Comparison of acid- and base-catalysed sol–gel synthesis for the in situ crystallisation of a perovskite

Abstract

Confinement of ionic liquids (ILs) within solid matrices via sol–gel methods has been extensively studied to develop novel materials that retain the unique properties of the ionic liquids. In this study, the acid- and base-catalysed sol–gel synthesis of tetraethyl orthosilicate (TEOS) gels incorporating four ionic liquids: 1-butyl-3-methylimidazolium tetrafluoroborate and hexafluorophosphate, and 1-hexyl-3-methylimidazolium tetrafluoroborate and hexafluorophosphate was investigated. The influence of different methods, including catalysts and molar ratio, on the appearance, morphology and porosity of synthesised ionic silica gels was explored, along with their practical utility to grow bismuth halide perovskites via counter-diffusion in the resulting ionic gels.
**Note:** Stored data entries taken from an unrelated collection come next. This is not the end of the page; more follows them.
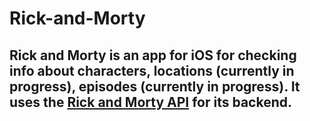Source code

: # Rick-and-Morty

## Rick and Morty is an app for iOS for checking info about characters, locations (currently in progress), episodes (currently in progress). It uses the [Rick and Morty API](https://rickandmortyapi.com/) for its backend.
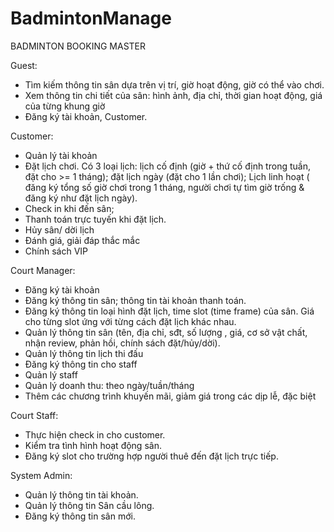# BadmintonManage
BADMINTON BOOKING MASTER

Guest:
- Tìm kiếm thông tin sân dựa trên vị trí, giờ hoạt động, giờ có thể vào chơi.
-  Xem thông tin chi tiết của sân: hình ảnh, địa chỉ, thời gian hoạt động, giá của từng khung giờ 
- Đăng ký tài khoản, Customer.

Customer:
- Quản lý tài khoản
- Đặt lịch chơi. Có 3 loại lịch: lịch cố định (giờ + thứ cố định trong tuần, đặt cho >= 1 tháng); đặt lịch ngày (đặt cho 1 lần chơi); Lịch linh hoạt ( đăng ký tổng số giờ chơi trong 1 tháng, người chơi tự tìm giờ trống & đăng ký như đặt lịch ngày).
- Check in khi đến sân;
- Thanh toán trực tuyến khi đặt lịch.
- Hủy sân/ dời lịch
- Đánh giá, giải đáp thắc mắc
- Chính sách VIP

Court Manager:
- Đăng ký tài khoản
- Đăng ký thông tin sân; thông tin tài khoản thanh toán.
- Đăng ký thông tin loại hình đặt lịch, time slot (time frame) của sân. Giá cho từng slot ứng với từng cách đặt lịch khác nhau.
- Quản lý thông tin sân (tên, địa chỉ, sđt, số lượng , giá, cơ sở vật chất, nhận review, phản hồi, chính sách đặt/hủy/dời).
- Quản lý thông tin lịch thi đấu
- Đăng ký thông tin cho staff
- Quản lý staff
- Quản lý doanh thu: theo ngày/tuần/tháng 
- Thêm các chương trình khuyến mãi, giảm giá trong các dịp lễ, đặc biệt 

Court Staff:
- Thực hiện check in cho customer.
- Kiểm tra tình hình hoạt động sân.
- Đăng ký slot cho trường hợp người thuê đến đặt lịch trực tiếp.

System Admin: 
- Quản lý thông tin tài khoản.
- Quản lý thông tin Sân cầu lông.
- Đăng ký thông tin sân mới.

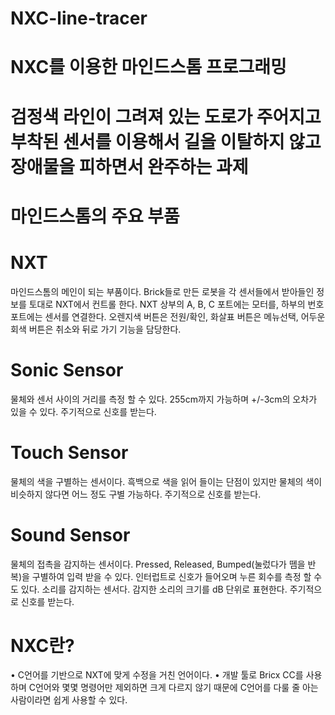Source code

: # NXC-line-tracer
# NXC를 이용한 마인드스톰 프로그래밍
# 검정색 라인이 그려져 있는 도로가 주어지고 부착된 센서를 이용해서 길을 이탈하지 않고 장애물을 피하면서 완주하는 과제

# 마인드스톰의 주요 부품
# NXT
마인드스톰의 메인이 되는 부품이다. Brick들로 만든 로봇을 각 센서들에서 받아들인 정보를
토대로 NXT에서 컨트롤 한다. NXT 상부의 A, B, C 포트에는 모터를, 하부의 번호 포트에는
센서를 연결한다. 오렌지색 버튼은 전원/확인, 화살표 버튼은 메뉴선택, 어두운
회색 버튼은 취소와 뒤로 가기 기능을 담당한다.

# Sonic Sensor
물체와 센서 사이의 거리를 측정 할 수 있다. 255cm까지 가능하며 +/-3cm의 오차가 있을 수
있다. 주기적으로 신호를 받는다.

# Touch Sensor
물체의 색을 구별하는 센서이다. 흑백으로 색을 읽어 들이는 단점이 있지만 물체의 색이
비슷하지 않다면 어느 정도 구별 가능하다. 주기적으로 신호를 받는다.

# Sound Sensor
물체의 접촉을 감지하는 센서이다. Pressed, Released, Bumped(눌렀다가 뗌을 반복)을 구별하여
입력 받을 수 있다. 인터럽트로 신호가 들어오며 누른 회수를 측정 할 수도 있다. 소리를 감지하는 센서다. 감지한 소리의 크기를 dB 단위로 표현한다. 주기적으로 신호를 받는다.

# NXC란?
• C언어를 기반으로 NXT에 맞게 수정을 거친 언어이다.
• 개발 툴로 Bricx CC를 사용하며 C언어와 몇몇 명령어만 제외하면 크게 다르지 않기 때문에 C언어를 다룰 줄 아는 사람이라면 쉽게 사용할 수 있다.

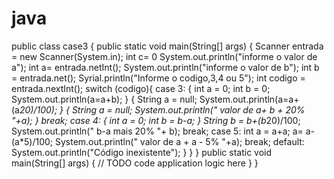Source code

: # java
 public class case3 {     public static void main(String[] args) {     Scanner entrada = new Scanner(System.in);   int c= 0      System.out.println("informe o valor de a");      int a= entrada.netInt();      System.out.println("informe o valor de b");      int b = entrada.net();      Syrial.println("Informe o codigo,3,4 ou 5");         int codigo = entrada.nextInt();         switch (codigo){                          case 3:     {         int a = 0;         int b = 0;         System.out.println(a=a+b);     }     {         String a = null;         System.out.println(a=a+(a*20)/100);     }     {         String a = null;         System.out.println(" valor de a+ b + 20% "+a);     }                          break;             case 4:      {         int a = 0;         int b = b-a;     }     String b = b+(b*20)/100;                 System.out.println(" b-a mais 20% "+ b);                 break;                                 case 5:     int a = a+a;                a= a-(a*5)/100;                 System.out.println(" valor de a + a - 5% "+a);                                  break;            default:                System.out.println("Código inexistente");         }           } }     public static void main(String[] args) {         // TODO code application logic here     }      }
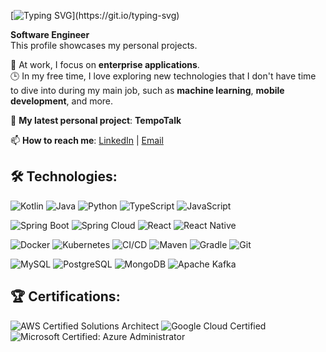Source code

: [![Typing SVG](https://readme-typing-svg.herokuapp.com?font=Fira+Code&letterSpacing=0.1rem&duration=2500&pause=500&color=0ACD0B&width=600&lines=Hi%2C+I'm+Vladimir!;Thanks+for+visiting+my+profile!)](https://git.io/typing-svg)

**Software Engineer**  
This profile showcases my personal projects.

💼 At work, I focus on **enterprise applications**.  
🕒 In my free time, I love exploring new technologies that I don't have time to dive into during my main job, such as **machine learning**, **mobile development**, and more.

🚀 **My latest personal project**: **TempoTalk**

📫 **How to reach me**: [LinkedIn](https://www.linkedin.com/in/v-perfilev/) | [Email](mailto:persoff68@gmail.com)


## 🛠️ Technologies:

![Kotlin](https://img.shields.io/badge/Kotlin-1.9.0-blue)
![Java](https://img.shields.io/badge/Java-21-orange)
![Python](https://img.shields.io/badge/Python-3.11-blue)
![TypeScript](https://img.shields.io/badge/TypeScript-5.0-blue)
![JavaScript](https://img.shields.io/badge/JavaScript-ES2022-yellow)

![Spring Boot](https://img.shields.io/badge/Spring%20Boot-3.0.0-green)
![Spring Cloud](https://img.shields.io/badge/Spring%20Cloud-2022.0.0-green)
![React](https://img.shields.io/badge/React-18-blue)
![React Native](https://img.shields.io/badge/React%20Native-0.72-blue)

![Docker](https://img.shields.io/badge/Docker-24.0-blue)
![Kubernetes](https://img.shields.io/badge/Kubernetes-1.25-blue)
![CI/CD](https://img.shields.io/badge/CI%2FCD-GitHub_Actions-blue)
![Maven](https://img.shields.io/badge/Maven-3.9.0-blue)
![Gradle](https://img.shields.io/badge/Gradle-8.0-blue)
![Git](https://img.shields.io/badge/Git-2.40-blue)

![MySQL](https://img.shields.io/badge/MySQL-8.0.33-blue)
![PostgreSQL](https://img.shields.io/badge/PostgreSQL-15-blue)
![MongoDB](https://img.shields.io/badge/MongoDB-6.0-green)
![Apache Kafka](https://img.shields.io/badge/Apache%20Kafka-3.0.0-red)

## 🏆 Certifications:

![AWS Certified Solutions Architect](https://img.shields.io/badge/AWS-Solutions_Architect-blue)
![Google Cloud Certified](https://img.shields.io/badge/GCP-Associate_Cloud_Engineer-blue)
![Microsoft Certified: Azure Administrator](https://img.shields.io/badge/Azure-Administrator-0078D4)

<!-- 

## Hi there 👋

**v-perfilev/v-perfilev** is a ✨ _special_ ✨ repository because its `README.md` (this file) appears on your GitHub profile.

Here are some ideas to get you started:

- 🔭 I’m currently working on ...
- 🌱 I’m currently learning ...
- 👯 I’m looking to collaborate on ...
- 🤔 I’m looking for help with ...
- 💬 Ask me about ...
- 📫 How to reach me: ...
- 😄 Pronouns: ...
- ⚡ Fun fact: ...
-->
Scanning electron microscopy (SEM), transmission electron microscopy (TEM) and nitrogen (N₂) gas sorption data showed that the acid-catalysed ionic gels showed a continuous three-dimensional (3D) network and contained a large number of micropores and mesopores (≤20 nm in diameter), whereas the base-catalysed ionic gels consisted of weakly connected nanoparticles with large voids. Powder X-ray diffraction (PXRD) confirmed that crystal formation was observed in all acid-catalysed ionic gels, while no crystals were found in base-catalysed ionic gels. These findings suggest that gels with a continuous solid-phase structure are better suited for crystal growth.